The en bloc and curative resection rates were 98.9% and 88.1%, respectively, after ESD. Significant contributors to noncurative ESD were large lesions, upper location, and ulcer findings. Predicted noncurability probabilities were displayed in 4 colors for each risk level (light blue, blue, yellow, and red) by combining tumor size, tumor location, and ulcer findings. Probability of noncurability was highest (≥ 40%) in ulcerative large tumors (>30 mm in diameter) in the upper location (red) and lowest in nonulcerative small tumors (≤ 20 mm in diameter) in the lower location (light blue).

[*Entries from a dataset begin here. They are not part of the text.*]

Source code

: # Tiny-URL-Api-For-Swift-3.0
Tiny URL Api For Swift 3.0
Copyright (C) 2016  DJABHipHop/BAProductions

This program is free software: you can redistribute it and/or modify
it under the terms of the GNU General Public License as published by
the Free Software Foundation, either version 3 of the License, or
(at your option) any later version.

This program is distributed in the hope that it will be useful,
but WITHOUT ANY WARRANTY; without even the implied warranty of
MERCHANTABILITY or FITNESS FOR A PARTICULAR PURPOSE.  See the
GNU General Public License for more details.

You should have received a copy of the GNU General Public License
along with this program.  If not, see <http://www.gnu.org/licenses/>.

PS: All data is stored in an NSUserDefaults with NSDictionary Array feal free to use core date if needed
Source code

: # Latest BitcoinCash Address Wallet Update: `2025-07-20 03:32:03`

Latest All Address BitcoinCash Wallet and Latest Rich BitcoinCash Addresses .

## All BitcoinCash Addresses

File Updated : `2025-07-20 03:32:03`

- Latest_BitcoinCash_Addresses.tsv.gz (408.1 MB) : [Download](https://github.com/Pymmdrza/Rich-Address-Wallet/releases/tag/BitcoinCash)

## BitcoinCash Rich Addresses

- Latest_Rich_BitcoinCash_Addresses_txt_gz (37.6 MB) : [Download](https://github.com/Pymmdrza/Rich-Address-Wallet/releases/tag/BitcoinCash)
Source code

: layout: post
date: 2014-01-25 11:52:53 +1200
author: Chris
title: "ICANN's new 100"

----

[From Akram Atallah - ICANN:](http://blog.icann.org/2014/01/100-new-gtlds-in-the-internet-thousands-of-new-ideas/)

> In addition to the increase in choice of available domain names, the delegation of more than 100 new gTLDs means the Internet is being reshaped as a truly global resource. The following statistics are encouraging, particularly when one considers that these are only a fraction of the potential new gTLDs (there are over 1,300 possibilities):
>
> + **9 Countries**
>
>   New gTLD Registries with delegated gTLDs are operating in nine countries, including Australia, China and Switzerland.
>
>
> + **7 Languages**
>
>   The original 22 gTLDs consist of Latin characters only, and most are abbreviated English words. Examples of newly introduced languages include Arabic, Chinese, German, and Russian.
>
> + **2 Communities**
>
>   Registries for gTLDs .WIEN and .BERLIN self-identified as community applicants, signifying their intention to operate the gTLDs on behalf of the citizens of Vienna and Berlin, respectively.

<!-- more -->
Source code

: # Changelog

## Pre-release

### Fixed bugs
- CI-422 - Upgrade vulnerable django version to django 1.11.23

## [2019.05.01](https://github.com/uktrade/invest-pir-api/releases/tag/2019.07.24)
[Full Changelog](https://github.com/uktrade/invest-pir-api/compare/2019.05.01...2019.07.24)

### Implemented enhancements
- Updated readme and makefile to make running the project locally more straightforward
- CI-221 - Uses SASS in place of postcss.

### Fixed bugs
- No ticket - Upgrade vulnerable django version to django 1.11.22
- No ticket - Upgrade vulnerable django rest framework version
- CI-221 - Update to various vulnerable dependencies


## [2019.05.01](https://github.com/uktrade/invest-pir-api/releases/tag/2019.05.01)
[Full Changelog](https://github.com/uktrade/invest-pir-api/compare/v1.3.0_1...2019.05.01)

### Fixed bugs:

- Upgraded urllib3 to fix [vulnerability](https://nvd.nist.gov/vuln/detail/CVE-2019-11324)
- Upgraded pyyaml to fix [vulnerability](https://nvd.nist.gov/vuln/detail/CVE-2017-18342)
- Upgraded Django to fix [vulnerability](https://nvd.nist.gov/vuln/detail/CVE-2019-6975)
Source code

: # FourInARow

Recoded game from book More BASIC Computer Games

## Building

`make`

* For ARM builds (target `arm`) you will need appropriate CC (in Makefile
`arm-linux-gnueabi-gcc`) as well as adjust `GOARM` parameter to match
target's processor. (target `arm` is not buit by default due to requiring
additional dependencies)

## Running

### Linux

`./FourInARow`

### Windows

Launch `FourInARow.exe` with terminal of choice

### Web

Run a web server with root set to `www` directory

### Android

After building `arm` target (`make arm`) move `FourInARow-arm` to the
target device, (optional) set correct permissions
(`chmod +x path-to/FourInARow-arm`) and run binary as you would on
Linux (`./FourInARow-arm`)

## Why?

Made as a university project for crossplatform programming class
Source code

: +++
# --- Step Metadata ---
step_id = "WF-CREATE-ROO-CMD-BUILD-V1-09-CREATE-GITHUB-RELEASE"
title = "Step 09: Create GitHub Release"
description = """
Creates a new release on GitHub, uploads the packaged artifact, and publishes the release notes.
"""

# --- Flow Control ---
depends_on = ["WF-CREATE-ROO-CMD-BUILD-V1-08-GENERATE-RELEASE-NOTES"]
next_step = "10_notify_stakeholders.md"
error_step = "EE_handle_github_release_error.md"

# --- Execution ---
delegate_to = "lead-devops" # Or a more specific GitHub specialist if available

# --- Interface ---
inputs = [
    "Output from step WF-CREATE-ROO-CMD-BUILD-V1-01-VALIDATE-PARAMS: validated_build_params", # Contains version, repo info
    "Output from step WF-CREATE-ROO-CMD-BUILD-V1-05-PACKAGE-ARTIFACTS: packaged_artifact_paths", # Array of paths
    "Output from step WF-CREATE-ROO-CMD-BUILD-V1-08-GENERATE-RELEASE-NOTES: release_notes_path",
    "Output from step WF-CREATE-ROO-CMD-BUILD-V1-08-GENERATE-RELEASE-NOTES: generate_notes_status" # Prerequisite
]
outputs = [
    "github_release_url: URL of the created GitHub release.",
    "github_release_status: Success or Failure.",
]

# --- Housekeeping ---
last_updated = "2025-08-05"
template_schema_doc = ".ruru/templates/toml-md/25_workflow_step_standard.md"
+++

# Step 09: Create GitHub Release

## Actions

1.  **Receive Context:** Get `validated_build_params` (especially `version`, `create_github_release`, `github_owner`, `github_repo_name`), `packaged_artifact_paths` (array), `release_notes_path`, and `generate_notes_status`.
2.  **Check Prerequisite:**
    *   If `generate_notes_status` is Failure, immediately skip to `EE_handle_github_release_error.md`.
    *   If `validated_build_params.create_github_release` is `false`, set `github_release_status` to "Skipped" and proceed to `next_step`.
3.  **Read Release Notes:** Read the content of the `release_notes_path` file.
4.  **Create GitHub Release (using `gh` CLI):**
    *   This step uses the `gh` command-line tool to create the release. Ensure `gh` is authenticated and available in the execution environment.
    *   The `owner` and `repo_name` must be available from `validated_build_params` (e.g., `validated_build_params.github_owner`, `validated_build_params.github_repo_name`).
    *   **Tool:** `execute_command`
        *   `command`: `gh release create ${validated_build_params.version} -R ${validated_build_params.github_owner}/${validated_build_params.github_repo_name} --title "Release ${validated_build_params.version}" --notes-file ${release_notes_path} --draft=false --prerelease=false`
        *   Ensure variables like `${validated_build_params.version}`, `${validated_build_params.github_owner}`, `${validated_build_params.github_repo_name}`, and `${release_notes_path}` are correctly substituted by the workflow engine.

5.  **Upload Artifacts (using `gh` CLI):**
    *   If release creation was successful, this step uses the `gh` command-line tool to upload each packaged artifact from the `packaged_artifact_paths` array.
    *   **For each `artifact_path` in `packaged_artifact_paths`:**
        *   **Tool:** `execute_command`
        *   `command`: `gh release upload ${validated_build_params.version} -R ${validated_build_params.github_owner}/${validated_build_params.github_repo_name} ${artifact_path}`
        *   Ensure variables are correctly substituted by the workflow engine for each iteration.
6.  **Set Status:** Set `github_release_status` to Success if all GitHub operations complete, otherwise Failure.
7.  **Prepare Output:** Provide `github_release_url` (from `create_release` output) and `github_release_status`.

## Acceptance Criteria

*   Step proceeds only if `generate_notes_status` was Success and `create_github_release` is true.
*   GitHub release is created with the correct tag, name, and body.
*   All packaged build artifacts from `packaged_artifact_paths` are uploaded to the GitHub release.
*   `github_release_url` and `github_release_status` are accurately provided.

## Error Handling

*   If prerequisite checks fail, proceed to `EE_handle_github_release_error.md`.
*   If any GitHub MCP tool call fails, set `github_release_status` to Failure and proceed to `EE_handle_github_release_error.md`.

Retrospective design and single-site data collection.
This risk assessment chart shows individuals their pretreatment curability assessment with successful ESD and may be an educational tool for trainees or a decision-making tool.
内镜黏膜下剥离术(ESD)作为一种治疗早期胃癌的新方法在全球范围内得到应用,但尚未对其个体的可治愈性进行预测。
分析影响早期胃癌 ESD 后可治愈性的因素,并构建预测可治愈性概率的风险评估图。
单机构回顾性研究。
大学医院。
2000 年 6 月至 2010 年 4 月,我们对 784 例患者的 961 例早期胃癌进行了治疗(平均年龄 70.2 岁)。
采用典型序列进行 ESD 操作。
使用逻辑回归分析分析与 ESD 后可切除性(整块或分片切除)和可治愈性(治愈性或非治愈性切除)相关的危险因素。利用该模型,我们构建了风险评估图,以根据患者特征预测非治愈性的概率。
ESD 后整块和治愈性切除率分别为 98.9%和 88.1%。非治愈性 ESD 的显著影响因素为大病灶、上部位置和溃疡表现。将肿瘤大小、肿瘤位置和溃疡表现相结合,将每种风险水平(浅蓝色、蓝色、黄色和红色)的预测非治愈性概率以 4 种颜色显示。在上部位置(红色)有溃疡性大肿瘤(直径>30mm)的非治愈性概率最高(≥40%),而在下部位置(浅蓝色)无溃疡的小肿瘤(直径≤20mm)的非治愈性概率最低(≤20%)。
回顾性设计和单站点数据收集。
该风险评估图可以显示个体接受 ESD 治疗前的可治愈性评估,并可能成为培训生的教育工具或决策工具。